I am trying to create a validation that checks to make sure a domain/url is valid for example "test.com"

def valid_domain_name?
  domain_name = domain.split(".")
  name = /(?:[A-Z0-9\-])+/.match(domain_name[0]).nil?
  tld = /(?:[A-Z]{2}|aero|ag|asia|at|be|biz|ca|cc|cn|com|de|edu|eu|fm|gov|gs|jobs|jp|in|info|me|mil|mobi|museum|ms|name|net|nu|nz|org|tc|tw|tv|uk|us|vg|ws)/.match(domain_name[1]).nil?
  if name == false or tld == false
    errors.add(:domain_name, 'Invalid domain name. Please only use names with letters (A-Z) and numbers (0-9).')
  end
end

This is what I have so far but it doesn't work. It lets bad URLs through without failing.

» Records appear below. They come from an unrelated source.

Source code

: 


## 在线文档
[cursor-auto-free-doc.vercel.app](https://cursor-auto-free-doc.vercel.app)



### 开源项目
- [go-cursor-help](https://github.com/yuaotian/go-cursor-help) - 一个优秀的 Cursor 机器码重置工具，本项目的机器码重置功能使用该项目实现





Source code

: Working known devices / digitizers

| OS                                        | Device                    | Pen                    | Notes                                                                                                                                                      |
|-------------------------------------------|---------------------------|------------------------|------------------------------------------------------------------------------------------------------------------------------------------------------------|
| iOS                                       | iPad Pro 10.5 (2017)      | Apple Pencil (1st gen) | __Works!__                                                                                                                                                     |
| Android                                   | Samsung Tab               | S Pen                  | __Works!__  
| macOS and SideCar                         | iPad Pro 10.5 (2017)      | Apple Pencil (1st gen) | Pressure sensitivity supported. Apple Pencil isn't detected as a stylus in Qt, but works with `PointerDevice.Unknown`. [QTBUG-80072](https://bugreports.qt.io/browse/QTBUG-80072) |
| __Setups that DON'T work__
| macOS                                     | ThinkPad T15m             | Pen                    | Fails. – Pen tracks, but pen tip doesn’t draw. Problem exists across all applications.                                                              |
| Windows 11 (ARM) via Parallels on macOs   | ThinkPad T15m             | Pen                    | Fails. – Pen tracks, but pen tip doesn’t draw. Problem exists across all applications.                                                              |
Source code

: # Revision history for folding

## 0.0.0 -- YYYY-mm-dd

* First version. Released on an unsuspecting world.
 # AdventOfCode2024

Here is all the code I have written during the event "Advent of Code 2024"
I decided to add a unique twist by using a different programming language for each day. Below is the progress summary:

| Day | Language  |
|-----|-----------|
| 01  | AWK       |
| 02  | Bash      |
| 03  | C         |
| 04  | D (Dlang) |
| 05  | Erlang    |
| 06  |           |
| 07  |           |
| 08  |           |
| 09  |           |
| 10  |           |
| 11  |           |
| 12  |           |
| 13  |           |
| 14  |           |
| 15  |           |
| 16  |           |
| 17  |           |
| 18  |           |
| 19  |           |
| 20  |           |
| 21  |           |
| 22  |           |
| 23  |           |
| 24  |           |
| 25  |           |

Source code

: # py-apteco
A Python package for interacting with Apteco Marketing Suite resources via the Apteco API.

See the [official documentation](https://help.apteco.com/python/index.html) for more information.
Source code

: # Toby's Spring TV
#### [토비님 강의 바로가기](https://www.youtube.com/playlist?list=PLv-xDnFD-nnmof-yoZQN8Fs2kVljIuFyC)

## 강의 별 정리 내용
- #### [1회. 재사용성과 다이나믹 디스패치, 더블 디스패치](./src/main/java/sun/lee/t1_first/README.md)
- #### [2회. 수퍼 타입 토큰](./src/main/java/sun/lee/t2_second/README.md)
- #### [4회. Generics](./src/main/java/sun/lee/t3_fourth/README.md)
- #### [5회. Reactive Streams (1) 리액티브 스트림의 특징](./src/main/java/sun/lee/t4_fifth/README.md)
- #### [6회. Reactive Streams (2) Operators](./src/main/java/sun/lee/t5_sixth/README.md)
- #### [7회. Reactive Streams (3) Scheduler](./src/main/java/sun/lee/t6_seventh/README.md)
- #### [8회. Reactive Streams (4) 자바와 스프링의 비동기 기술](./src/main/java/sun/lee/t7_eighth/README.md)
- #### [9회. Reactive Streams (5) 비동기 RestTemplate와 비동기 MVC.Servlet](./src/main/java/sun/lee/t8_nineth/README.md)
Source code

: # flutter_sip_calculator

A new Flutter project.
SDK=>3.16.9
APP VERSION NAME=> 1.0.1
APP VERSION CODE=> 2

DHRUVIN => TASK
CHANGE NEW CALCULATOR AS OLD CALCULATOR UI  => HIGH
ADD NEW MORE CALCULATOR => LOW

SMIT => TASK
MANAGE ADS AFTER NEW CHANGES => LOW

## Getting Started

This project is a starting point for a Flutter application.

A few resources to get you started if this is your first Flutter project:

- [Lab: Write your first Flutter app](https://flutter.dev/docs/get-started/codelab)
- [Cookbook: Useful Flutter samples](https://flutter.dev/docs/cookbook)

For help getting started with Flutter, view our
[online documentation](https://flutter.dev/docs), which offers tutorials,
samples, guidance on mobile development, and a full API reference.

I don't know regex very well.

kush
  • 16,408
  • 17
  • 48
  • 65
  • what's the deal with this part: '[A-Z]{2}'? are you trying to let any 2 letter domain go through? domains in all caps too? – Victor Jul 14 '09 at 21:39
  • This answer is outdated! Use [`URI::regexp`](http://www.ruby-doc.org/stdlib-2.0/libdoc/uri/rdoc/URI.html#method-c-regexp) instead. Supported since [Ruby 1.8.6](http://www.ruby-doc.org/stdlib-1.8.6/libdoc/uri/rdoc/URI.html#method-c-regexp). Example [below](http://stackoverflow.com/a/16931672/712765). – Old Pro Jun 05 '13 at 04:49
  • Since the registries are now allowing new TLDs the ability to build a validating regex got harder. You'll need to regularly update from an accurate source and build from that. – the Tin Man Sep 07 '16 at 00:46

13 Answers13

65

Stumbled on this:

validates_format_of :domain_name, :with => /^(http|https):\/\/[a-z0-9]+([\-\.]{1}[a-z0-9]+)*\.[a-z]{2,5}(:[0-9]{1,5})?(\/.*)?$/ix

FYI: Rubular is a fantastic resource for testing your Ruby regular expressions

Tate Johnson
  • 3,910
  • 1
  • 23
  • 21
  • 16
    this doesn't handle top level domains that are longer than 5 characters. e.g. .museum - use the following instead - /^(http|https):\/\/[a-z0-9]+([\-\.]{1}[a-z0-9]+)*\.[a-z]{2,6}(:[0-9]{1,5})?(\/.*)?$/ix – SyntaxGoonoo Oct 14 '11 at 03:18
  • 2
    This answer is outdated! Use [`URI::regexp`](http://www.ruby-doc.org/stdlib-2.0/libdoc/uri/rdoc/URI.html#method-c-regexp) instead. Supported since [Ruby 1.8.6](http://www.ruby-doc.org/stdlib-1.8.6/libdoc/uri/rdoc/URI.html#method-c-regexp). Example [below](http://stackoverflow.com/a/16931672/712765). – Old Pro Jun 05 '13 at 04:51
  • Also doesn't handle domains with more than one consecutive dash, i.e. every IDN domain. – Daniel Rikowski Oct 01 '13 at 17:22
  • 2
    This doesn't work with Rails 4 (and shouldn't be used for earlier rails) because it has a security vulnerability since it's using multiline regex – Neal Nov 21 '14 at 19:17
  • 3
    Altered the regex so it allows top-level domains up to 63 characters (after reading [this](http://stackoverflow.com/questions/9238640/how-long-can-a-tld-possibly-be)) and so it is not using multiline anchors, which may present a security risk (as read [here](http://guides.rubyonrails.org/security.html#regular-expressions)): `/\A(http|https):\/\/[a-z0-9]+([\-\.]{1}[a-z0-9]+)*\.[a-z]{2,63}(:[0-9]{1,5})?(\/.*)?\z/ix` – the-bass Apr 28 '16 at 10:27
28

@Tate's answer is good for a full URL, but if you want to validate a domain column, you don't want to allow the extra URL bits his regex allows (e.g. you definitely don't want to allow a URL with a path to a file).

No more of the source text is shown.